Given entries Start Marker

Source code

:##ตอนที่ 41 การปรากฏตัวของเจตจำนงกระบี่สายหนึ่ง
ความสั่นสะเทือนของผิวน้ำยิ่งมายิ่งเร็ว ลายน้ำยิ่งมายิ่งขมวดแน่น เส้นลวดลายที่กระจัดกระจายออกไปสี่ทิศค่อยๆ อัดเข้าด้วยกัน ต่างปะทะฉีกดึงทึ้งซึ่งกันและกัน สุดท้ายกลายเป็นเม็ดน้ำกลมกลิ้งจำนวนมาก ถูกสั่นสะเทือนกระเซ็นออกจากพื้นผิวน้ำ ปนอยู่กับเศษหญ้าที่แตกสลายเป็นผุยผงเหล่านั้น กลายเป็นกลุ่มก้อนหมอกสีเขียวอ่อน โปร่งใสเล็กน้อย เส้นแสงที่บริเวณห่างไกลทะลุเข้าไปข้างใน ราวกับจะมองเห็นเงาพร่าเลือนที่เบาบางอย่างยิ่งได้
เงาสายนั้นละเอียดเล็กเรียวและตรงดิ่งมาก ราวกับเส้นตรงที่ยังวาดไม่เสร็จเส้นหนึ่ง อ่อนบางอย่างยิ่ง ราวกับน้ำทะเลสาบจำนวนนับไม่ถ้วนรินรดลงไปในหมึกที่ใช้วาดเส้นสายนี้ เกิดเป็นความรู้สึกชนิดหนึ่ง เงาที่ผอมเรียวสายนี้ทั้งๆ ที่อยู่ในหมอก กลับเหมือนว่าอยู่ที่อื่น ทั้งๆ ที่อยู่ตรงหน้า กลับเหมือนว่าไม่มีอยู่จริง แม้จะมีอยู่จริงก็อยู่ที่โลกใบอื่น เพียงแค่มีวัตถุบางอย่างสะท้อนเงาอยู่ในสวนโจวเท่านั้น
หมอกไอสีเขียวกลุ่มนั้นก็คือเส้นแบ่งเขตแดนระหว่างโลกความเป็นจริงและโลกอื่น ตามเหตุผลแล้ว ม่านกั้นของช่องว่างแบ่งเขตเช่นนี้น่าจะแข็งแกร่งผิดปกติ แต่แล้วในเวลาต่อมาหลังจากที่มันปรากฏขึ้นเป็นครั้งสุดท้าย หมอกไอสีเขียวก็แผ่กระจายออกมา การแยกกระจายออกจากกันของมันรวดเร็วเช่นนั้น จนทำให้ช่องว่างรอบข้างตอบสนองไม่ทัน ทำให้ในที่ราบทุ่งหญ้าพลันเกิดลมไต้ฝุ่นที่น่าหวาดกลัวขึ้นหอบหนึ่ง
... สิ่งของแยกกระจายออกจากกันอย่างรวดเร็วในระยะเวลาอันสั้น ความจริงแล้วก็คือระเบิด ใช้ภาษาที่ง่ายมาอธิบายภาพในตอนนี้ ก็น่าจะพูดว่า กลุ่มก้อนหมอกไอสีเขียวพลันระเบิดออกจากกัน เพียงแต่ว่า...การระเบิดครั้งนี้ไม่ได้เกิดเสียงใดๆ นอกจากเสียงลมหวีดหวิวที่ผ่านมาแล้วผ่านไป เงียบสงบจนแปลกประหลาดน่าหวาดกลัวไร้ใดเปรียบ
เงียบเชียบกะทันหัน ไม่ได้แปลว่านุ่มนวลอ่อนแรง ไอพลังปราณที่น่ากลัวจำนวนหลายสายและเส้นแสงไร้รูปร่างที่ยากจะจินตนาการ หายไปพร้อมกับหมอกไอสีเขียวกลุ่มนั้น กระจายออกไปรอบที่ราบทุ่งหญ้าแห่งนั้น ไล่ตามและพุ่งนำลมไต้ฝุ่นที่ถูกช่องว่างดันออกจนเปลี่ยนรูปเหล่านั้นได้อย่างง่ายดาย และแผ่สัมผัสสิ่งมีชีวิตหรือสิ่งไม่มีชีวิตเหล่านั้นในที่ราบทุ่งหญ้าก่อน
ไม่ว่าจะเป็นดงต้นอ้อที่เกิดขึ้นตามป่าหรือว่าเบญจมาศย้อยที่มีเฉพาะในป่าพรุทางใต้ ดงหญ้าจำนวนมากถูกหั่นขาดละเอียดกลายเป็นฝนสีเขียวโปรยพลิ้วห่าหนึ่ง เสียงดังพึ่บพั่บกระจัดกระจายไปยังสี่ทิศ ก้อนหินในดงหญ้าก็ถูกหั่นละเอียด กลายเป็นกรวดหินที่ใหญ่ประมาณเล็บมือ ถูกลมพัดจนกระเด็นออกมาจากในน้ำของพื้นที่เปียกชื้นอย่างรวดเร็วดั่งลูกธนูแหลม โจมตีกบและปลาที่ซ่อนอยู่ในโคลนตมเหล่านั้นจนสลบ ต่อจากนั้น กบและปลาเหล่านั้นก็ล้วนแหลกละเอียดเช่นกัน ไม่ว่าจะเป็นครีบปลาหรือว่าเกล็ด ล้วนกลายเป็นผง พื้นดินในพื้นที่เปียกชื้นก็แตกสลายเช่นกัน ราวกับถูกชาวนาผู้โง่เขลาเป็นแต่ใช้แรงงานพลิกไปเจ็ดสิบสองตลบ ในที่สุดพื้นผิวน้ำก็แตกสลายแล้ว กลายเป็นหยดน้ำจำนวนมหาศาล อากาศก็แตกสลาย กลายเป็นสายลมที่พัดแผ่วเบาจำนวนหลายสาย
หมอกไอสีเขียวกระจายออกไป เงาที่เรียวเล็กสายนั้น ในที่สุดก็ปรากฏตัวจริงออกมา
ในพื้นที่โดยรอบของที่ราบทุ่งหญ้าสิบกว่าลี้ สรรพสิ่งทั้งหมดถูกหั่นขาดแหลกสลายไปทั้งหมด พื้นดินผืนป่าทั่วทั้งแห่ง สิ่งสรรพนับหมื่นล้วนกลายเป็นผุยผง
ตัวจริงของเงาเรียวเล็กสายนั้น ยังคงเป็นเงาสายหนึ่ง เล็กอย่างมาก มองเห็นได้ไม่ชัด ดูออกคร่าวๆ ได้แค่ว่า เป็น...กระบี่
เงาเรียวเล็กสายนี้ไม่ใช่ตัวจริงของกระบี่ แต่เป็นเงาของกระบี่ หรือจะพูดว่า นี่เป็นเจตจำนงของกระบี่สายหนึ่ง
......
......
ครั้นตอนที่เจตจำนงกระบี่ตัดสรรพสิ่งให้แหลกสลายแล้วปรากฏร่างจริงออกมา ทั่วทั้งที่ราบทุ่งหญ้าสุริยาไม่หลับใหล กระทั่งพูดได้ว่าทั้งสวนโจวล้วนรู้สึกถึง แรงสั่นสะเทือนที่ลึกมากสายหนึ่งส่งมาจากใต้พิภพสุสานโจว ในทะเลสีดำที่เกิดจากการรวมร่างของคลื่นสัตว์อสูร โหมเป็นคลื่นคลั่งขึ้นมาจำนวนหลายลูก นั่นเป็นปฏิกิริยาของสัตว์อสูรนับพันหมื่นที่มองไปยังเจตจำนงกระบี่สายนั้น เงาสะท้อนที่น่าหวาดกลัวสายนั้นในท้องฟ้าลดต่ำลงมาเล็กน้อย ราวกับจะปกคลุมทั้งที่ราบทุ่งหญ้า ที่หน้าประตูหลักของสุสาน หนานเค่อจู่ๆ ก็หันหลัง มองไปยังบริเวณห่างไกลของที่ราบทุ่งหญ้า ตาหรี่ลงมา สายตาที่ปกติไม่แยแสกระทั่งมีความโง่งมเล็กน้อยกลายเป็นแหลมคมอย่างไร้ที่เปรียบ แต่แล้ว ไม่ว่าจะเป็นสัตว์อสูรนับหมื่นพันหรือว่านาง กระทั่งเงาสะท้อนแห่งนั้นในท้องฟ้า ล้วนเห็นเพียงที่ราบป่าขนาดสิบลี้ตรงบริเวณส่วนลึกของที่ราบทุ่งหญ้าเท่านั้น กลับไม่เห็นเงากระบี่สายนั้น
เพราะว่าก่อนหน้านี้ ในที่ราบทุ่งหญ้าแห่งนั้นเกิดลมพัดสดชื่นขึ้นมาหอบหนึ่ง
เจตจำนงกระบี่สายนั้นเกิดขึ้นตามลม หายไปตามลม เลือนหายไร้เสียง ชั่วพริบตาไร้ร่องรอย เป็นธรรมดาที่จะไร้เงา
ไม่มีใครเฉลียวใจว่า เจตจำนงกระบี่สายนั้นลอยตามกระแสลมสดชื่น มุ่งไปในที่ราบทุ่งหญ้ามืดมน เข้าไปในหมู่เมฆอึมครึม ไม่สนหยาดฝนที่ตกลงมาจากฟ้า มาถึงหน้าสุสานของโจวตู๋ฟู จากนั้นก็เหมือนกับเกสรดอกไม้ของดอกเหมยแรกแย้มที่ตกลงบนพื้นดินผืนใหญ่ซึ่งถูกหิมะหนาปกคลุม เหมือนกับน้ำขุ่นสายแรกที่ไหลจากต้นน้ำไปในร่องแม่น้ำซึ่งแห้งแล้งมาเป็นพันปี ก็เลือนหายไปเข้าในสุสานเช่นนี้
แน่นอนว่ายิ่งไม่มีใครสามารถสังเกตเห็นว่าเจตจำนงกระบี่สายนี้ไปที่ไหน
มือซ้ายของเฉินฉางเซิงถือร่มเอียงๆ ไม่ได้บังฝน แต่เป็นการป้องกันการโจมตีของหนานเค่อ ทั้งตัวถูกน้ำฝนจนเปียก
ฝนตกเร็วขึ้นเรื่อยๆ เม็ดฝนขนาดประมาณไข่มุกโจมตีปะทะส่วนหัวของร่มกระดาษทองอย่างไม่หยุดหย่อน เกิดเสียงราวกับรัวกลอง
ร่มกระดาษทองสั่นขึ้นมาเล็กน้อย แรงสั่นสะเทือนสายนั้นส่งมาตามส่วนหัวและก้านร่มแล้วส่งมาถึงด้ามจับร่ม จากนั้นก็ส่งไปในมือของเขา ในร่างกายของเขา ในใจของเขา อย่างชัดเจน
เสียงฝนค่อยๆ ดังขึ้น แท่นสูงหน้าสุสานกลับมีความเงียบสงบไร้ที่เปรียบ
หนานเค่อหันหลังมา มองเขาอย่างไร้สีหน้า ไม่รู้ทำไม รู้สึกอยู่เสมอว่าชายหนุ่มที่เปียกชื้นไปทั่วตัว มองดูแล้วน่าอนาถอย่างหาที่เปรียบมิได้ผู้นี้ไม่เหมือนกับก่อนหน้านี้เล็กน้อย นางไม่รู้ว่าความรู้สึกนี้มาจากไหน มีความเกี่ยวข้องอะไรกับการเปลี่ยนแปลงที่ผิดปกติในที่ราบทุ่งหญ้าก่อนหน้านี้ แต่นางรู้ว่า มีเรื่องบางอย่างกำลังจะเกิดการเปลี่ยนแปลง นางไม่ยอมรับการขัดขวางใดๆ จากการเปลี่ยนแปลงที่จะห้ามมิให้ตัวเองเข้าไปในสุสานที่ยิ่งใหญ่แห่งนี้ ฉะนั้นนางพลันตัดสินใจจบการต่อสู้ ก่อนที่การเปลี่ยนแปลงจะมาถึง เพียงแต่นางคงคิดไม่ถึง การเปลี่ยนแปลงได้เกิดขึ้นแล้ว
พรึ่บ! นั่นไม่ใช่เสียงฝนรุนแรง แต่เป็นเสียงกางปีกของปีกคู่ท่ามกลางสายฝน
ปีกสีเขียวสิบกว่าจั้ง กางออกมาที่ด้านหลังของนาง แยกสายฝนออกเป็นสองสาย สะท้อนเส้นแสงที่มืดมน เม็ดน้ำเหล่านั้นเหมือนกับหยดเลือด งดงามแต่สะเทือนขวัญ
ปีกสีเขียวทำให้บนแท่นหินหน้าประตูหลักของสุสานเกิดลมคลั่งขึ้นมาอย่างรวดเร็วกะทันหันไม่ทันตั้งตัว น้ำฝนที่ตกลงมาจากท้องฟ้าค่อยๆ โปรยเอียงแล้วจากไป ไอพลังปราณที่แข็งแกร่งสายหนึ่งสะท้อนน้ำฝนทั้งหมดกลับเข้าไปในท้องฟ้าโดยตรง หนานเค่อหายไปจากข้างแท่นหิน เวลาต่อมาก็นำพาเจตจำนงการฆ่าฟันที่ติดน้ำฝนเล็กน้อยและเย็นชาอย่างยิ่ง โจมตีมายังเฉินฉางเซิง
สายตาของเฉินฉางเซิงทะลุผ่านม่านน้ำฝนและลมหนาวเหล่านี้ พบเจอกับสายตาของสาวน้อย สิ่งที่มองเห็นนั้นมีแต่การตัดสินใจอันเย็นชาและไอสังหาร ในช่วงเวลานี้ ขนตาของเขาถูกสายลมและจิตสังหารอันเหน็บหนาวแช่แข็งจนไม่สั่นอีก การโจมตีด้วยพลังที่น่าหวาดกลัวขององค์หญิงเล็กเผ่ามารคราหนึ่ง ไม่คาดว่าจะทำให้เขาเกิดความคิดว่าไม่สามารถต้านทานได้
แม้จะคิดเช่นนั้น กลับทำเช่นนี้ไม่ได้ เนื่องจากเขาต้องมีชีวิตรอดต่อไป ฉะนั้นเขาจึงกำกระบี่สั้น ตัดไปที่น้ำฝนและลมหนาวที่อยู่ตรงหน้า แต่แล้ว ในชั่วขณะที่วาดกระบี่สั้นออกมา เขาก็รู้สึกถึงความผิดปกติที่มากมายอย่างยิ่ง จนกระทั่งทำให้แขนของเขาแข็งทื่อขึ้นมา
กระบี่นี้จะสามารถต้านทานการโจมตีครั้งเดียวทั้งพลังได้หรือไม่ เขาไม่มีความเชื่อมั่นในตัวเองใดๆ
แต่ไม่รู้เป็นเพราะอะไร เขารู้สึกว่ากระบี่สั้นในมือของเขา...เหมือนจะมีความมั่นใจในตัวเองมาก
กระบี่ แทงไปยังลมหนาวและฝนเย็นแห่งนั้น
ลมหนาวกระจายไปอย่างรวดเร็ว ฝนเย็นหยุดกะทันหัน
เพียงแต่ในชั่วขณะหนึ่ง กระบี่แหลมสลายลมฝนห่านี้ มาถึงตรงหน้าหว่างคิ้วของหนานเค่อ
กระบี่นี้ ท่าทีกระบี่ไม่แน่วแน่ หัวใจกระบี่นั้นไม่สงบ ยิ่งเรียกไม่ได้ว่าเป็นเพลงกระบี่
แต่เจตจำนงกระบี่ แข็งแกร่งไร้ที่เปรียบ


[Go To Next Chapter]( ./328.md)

Given entries End Marker

> **What you have to do**:
Above this instruction are the records; retype exactly the lines from the one containing "ตัวจริงของเงาเรียวเล็กสายนั้น ยังคงเป็นเงาสายหนึ่ง เล็กอย่างมาก" up to and including the one containing "เจตจำนงกระบี่สายนั้นเกิดขึ้นตามลม หายไปตามลม เลือนหายไร้เสียง".

> **Task output**:
ตัวจริงของเงาเรียวเล็กสายนั้น ยังคงเป็นเงาสายหนึ่ง เล็กอย่างมาก มองเห็นได้ไม่ชัด ดูออกคร่าวๆ ได้แค่ว่า เป็น...กระบี่
เงาเรียวเล็กสายนี้ไม่ใช่ตัวจริงของกระบี่ แต่เป็นเงาของกระบี่ หรือจะพูดว่า นี่เป็นเจตจำนงของกระบี่สายหนึ่ง
......
......
ครั้นตอนที่เจตจำนงกระบี่ตัดสรรพสิ่งให้แหลกสลายแล้วปรากฏร่างจริงออกมา ทั่วทั้งที่ราบทุ่งหญ้าสุริยาไม่หลับใหล กระทั่งพูดได้ว่าทั้งสวนโจวล้วนรู้สึกถึง แรงสั่นสะเทือนที่ลึกมากสายหนึ่งส่งมาจากใต้พิภพสุสานโจว ในทะเลสีดำที่เกิดจากการรวมร่างของคลื่นสัตว์อสูร โหมเป็นคลื่นคลั่งขึ้นมาจำนวนหลายลูก นั่นเป็นปฏิกิริยาของสัตว์อสูรนับพันหมื่นที่มองไปยังเจตจำนงกระบี่สายนั้น เงาสะท้อนที่น่าหวาดกลัวสายนั้นในท้องฟ้าลดต่ำลงมาเล็กน้อย ราวกับจะปกคลุมทั้งที่ราบทุ่งหญ้า ที่หน้าประตูหลักของสุสาน หนานเค่อจู่ๆ ก็หันหลัง มองไปยังบริเวณห่างไกลของที่ราบทุ่งหญ้า ตาหรี่ลงมา สายตาที่ปกติไม่แยแสกระทั่งมีความโง่งมเล็กน้อยกลายเป็นแหลมคมอย่างไร้ที่เปรียบ แต่แล้ว ไม่ว่าจะเป็นสัตว์อสูรนับหมื่นพันหรือว่านาง กระทั่งเงาสะท้อนแห่งนั้นในท้องฟ้า ล้วนเห็นเพียงที่ราบป่าขนาดสิบลี้ตรงบริเวณส่วนลึกของที่ราบทุ่งหญ้าเท่านั้น กลับไม่เห็นเงากระบี่สายนั้น
เพราะว่าก่อนหน้านี้ ในที่ราบทุ่งหญ้าแห่งนั้นเกิดลมพัดสดชื่นขึ้นมาหอบหนึ่ง
เจตจำนงกระบี่สายนั้นเกิดขึ้นตามลม หายไปตามลม เลือนหายไร้เสียง ชั่วพริบตาไร้ร่องรอย เป็นธรรมดาที่จะไร้เงา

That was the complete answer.